* _DATA FOR ANALYSIS_:
- - - - -

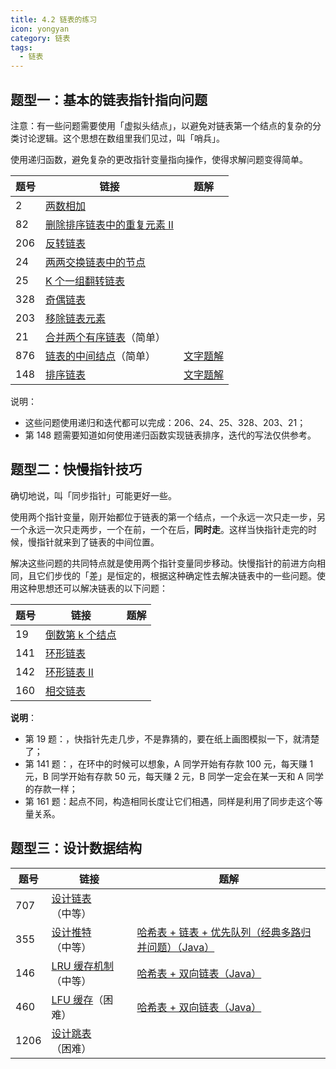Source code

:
 ```yaml
---
title: 4.2 链表的练习
icon: yongyan
category: 链表
tags:
  - 链表
---
```


## 题型一：基本的链表指针指向问题

注意：有一些问题需要使用「虚拟头结点」，以避免对链表第一个结点的复杂的分类讨论逻辑。这个思想在数组里我们见过，叫「哨兵」。

使用递归函数，避免复杂的更改指针变量指向操作，使得求解问题变得简单。

| 题号 | 链接                                                                                                   | 题解                                                                                                                |
| ---- | ------------------------------------------------------------------------------------------------------ | ------------------------------------------------------------------------------------------------------------------- |
| 2    | [两数相加](https://leetcode-cn.com/problems/add-two-numbers)                                           |                                                                                                                     |
| 82   | [删除排序链表中的重复元素 II](https://leetcode-cn.com/problems/remove-duplicates-from-sorted-list-ii/) |                                                                                                                     |
| 206  | [反转链表](https://leetcode-cn.com/problems/reverse-linked-list)                                       |                                                                                                                     |
| 24   | [两两交换链表中的节点](https://leetcode-cn.com/problems/swap-nodes-in-pairs)                           |                                                                                                                     |
| 25   | [K 个一组翻转链表](https://leetcode-cn.com/problems/reverse-nodes-in-k-group)                          |                                                                                                                     |
| 328  | [奇偶链表](https://leetcode-cn.com/problems/odd-even-linked-list)                                      |                                                                                                                     |
| 203  | [移除链表元素](https://leetcode-cn.com/problems/remove-linked-list-elements/)                          |                                                                                                                     |
| 21   | [合并两个有序链表](https://leetcode-cn.com/problems/merge-two-sorted-lists/)（简单）                   |                                                                                                                     |
| 876  | [链表的中间结点](https://leetcode-cn.com/problems/middle-of-the-linked-list/)（简单）                  | [文字题解](https://leetcode-cn.com/problems/middle-of-the-linked-list/solution/)                                    |
| 148  | [排序链表](https://leetcode-cn.com/problems/sort-list/)                                                | [文字题解](https://leetcode-cn.com/problems/sort-list/solution/zi-di-xiang-shang-de-gui-bing-pai-xu-java-dai-ma-b/) |

说明：

- 这些问题使用递归和迭代都可以完成：206、24、25、328、203、21；
- 第 148 题需要知道如何使用递归函数实现链表排序，迭代的写法仅供参考。

## 题型二：快慢指针技巧

确切地说，叫「同步指针」可能更好一些。

使用两个指针变量，刚开始都位于链表的第一个结点，一个永远一次只走一步，另一个永远一次只走两步，一个在前，一个在后，**同时走**。这样当快指针走完的时候，慢指针就来到了链表的中间位置。

解决这些问题的共同特点就是使用两个指针变量同步移动。快慢指针的前进方向相同，且它们步伐的「差」是恒定的，根据这种确定性去解决链表中的一些问题。使用这种思想还可以解决链表的以下问题：

| 题号 | 链接                                                                                  | 题解 |
| ---- | ------------------------------------------------------------------------------------- | ---- |
| 19   | [倒数第 k 个结点](https://leetcode-cn.com/problems/remove-nth-node-from-end-of-list/) |      |
| 141  | [环形链表](https://leetcode-cn.com/problems/linked-list-cycle/)                       |      |
| 142  | [环形链表 II](https://leetcode-cn.com/problems/linked-list-cycle-ii/)                 |      |
| 160  | [相交链表](https://leetcode-cn.com/problems/intersection-of-two-linked-lists/)        |      |

**说明**：

- 第 19 题：，快指针先走几步，不是靠猜的，要在纸上画图模拟一下，就清楚了；
- 第 141 题：，在环中的时候可以想象，A 同学开始有存款 100 元，每天赚 1 元，B 同学开始有存款 50 元，每天赚 2 元，B 同学一定会在某一天和 A 同学的存款一样；
- 第 161 题：起点不同，构造相同长度让它们相遇，同样是利用了同步走这个等量关系。

## 题型三：设计数据结构

| 题号 | 链接                                                                    | 题解                                                                                                                                                                 |
| ---- | ----------------------------------------------------------------------- | -------------------------------------------------------------------------------------------------------------------------------------------------------------------- |
| 707  | [设计链表](https://leetcode-cn.com/problems/design-linked-list)（中等） |                                                                                                                                                                      |
| 355  | [设计推特](https://leetcode-cn.com/problems/design-twitter)（中等）     | [哈希表 + 链表 + 优先队列（经典多路归并问题）（Java）](https://leetcode-cn.com/problems/design-twitter/solution/ha-xi-biao-lian-biao-you-xian-dui-lie-java-by-liwe/) |
| 146  | [LRU 缓存机制](https://leetcode-cn.com/problems/lru-cache)（中等）      | [哈希表 + 双向链表（Java）](https://leetcode-cn.com/problems/lru-cache/solution/ha-xi-biao-shuang-xiang-lian-biao-java-by-liweiw-2/)                                 |
| 460  | [LFU 缓存](https://leetcode-cn.com/problems/lfu-cache)（困难）          | [哈希表 + 双向链表（Java）](https://leetcode-cn.com/problems/lfu-cache/solution/ha-xi-biao-shuang-xiang-lian-biao-java-by-liweiwei/)                                 |
| 1206 | [设计跳表](https://leetcode-cn.com/problems/design-skiplist)（困难）    |                                                                                                                                                                      |
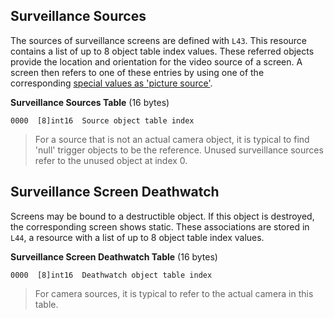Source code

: ## Surveillance Sources

The sources of surveillance screens are defined with ```L43```. This resource contains a list of up to 8 object table index values.
These referred objects provide the location and orientation for the video source of a screen. A screen then refers to one of these entries by using one of the corresponding [special values as 'picture source'](../levelObjects/07_Scenery/levelSceneryEntry.md).

**Surveillance Sources Table** (16 bytes)

    0000  [8]int16  Source object table index

> For a source that is not an actual camera object, it is typical to find 'null' trigger objects to be the reference.
> Unused surveillance sources refer to the unused object at index 0.


## Surveillance Screen Deathwatch

Screens may be bound to a destructible object. If this object is destroyed, the corresponding screen shows static. These associations are stored in ```L44```, a resource with a list of up to 8 object table index values.

**Surveillance Screen Deathwatch Table** (16 bytes)

    0000  [8]int16  Deathwatch object table index

> For camera sources, it is typical to refer to the actual camera in this table.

- - - - -

Return the material line for line, from its beginning to the line that contains "使用递归函数，避免复杂的更改指针变量指向操作，使得求解问题变得简单。", with the pictures left out.

Source code

:
 ```yaml
---
title: 4.2 链表的练习
icon: yongyan
category: 链表
tags:
  - 链表
---
```


## 题型一：基本的链表指针指向问题

注意：有一些问题需要使用「虚拟头结点」，以避免对链表第一个结点的复杂的分类讨论逻辑。这个思想在数组里我们见过，叫「哨兵」。

使用递归函数，避免复杂的更改指针变量指向操作，使得求解问题变得简单。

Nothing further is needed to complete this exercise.